Neste ponto caberia uma pergunta. O que faria Jesus em um momento como esses que pudesse assinalar sua atitude? Uma palestra, uma fala ou um milagre? Não, em vez disso ele tirou a capa, tomou a toalha e a bacia e foi lavar os pés dos discípulos. Normalmente havia um servo em cada residência para fazer este serviço. Como a ceia havia sido organizada num espaço emprestado, ninguém havia assumido essa tarefa, certamente por vergonha de assumir uma tarefa tão humilde.

Humilhados, os discípulos se deram conta de sua omissão. Quando chegou a vez de Pedro, este não permitiu que Jesus lavasse seus pés. Jesus insistiu em que, se ele não permitisse, não seria mais seu discípulo e que seria essencial que ele recebesse esse gesto, mesmo que ele não o entendesse naquele momento. 

A palavra que define a reação de Pedro é ‘constrangimento’. Pedro foi constrangido basicamente por dois motivos. Pedro foi exposto em sua falha, em sua omissão e em seu orgulho. O gesto de Jesus evidenciou isso de maneira clara, o que deixou Pedro confuso em seus pensamentos e emoções. 

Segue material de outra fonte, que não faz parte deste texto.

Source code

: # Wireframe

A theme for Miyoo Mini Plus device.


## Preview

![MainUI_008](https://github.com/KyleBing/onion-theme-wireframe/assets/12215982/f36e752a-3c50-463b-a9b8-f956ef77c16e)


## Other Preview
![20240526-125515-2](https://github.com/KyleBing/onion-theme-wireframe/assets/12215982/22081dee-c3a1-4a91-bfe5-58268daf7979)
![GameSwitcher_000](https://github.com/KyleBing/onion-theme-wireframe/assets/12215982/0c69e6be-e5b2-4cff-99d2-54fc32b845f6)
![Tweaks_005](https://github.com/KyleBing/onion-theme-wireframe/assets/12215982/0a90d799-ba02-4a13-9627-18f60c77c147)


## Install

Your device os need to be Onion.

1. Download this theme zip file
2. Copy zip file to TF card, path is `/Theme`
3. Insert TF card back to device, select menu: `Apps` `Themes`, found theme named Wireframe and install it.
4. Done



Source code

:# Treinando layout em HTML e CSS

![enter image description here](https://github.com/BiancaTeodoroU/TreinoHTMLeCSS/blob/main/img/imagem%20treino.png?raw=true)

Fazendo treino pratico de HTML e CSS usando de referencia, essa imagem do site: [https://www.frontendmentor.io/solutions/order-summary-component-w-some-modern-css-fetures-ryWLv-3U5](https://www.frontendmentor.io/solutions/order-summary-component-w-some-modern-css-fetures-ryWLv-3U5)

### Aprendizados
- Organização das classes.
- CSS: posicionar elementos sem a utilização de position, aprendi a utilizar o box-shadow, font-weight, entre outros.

O segundo constrangimento aconteceu quando Pedro se deu conta de que Jesus o amava apesar de seus erros e omissões. Uma imagem ilustra bem essa compreensão. É a pintura “Lava-pés” de Sieger Koder. Nela somente vemos o rosto de Cristo refletido na água suja de seus pés. Pedro precisou aprender que Jesus não só lhe percebia em suas contradições, como continuava a amá-lo intensamente apesar disso. Aqui, creio, está o centro do texto e a centralidade dessa Palavra.

Dias depois, quando o Cristo ressuscitado reencontrou Pedro, o tom de suas palavras não foi de recriminação. Cristo perguntou três vezes a Pedro se ele o amava. Diante da resposta afirmativa de seu amor a Jesus, este o desafiou então a cuidar de suas ovelhas. 

Creio que esse gesto tem muita relação com o episódio do Lava-pés. Somente quando Pedro entendeu o sentido mais profundo do amor de Jesus por ele, ele pôde entender como dirigir o seu amor e ser pastor das pessoas a ele confiadas. Amar a Deus e ser amado por ele está intrinsecamente ligado ao nosso amor ao próximo. Na verdade essas duas dimensões do amor são inseparáveis. O mesmo olhar de Cristo que nos vê através da água suja de nossos pés possibilita que amemos nosso próximo por meio do reconhecimento de nossa indignidade comum. Somos lembrados de que Cristo lava todos nossos pés.

Redescobri no Lava-pés um significado fundamental para nossa compreensão sobre quem somos e sobre como Deus nos ama. Esse Cristo que lavou os pés dos discípulos é o mesmo Cristo que amou a todos quando mais era desprezado. Cristo quer que repitamos esse gesto cada dia, a partir do seu exemplo.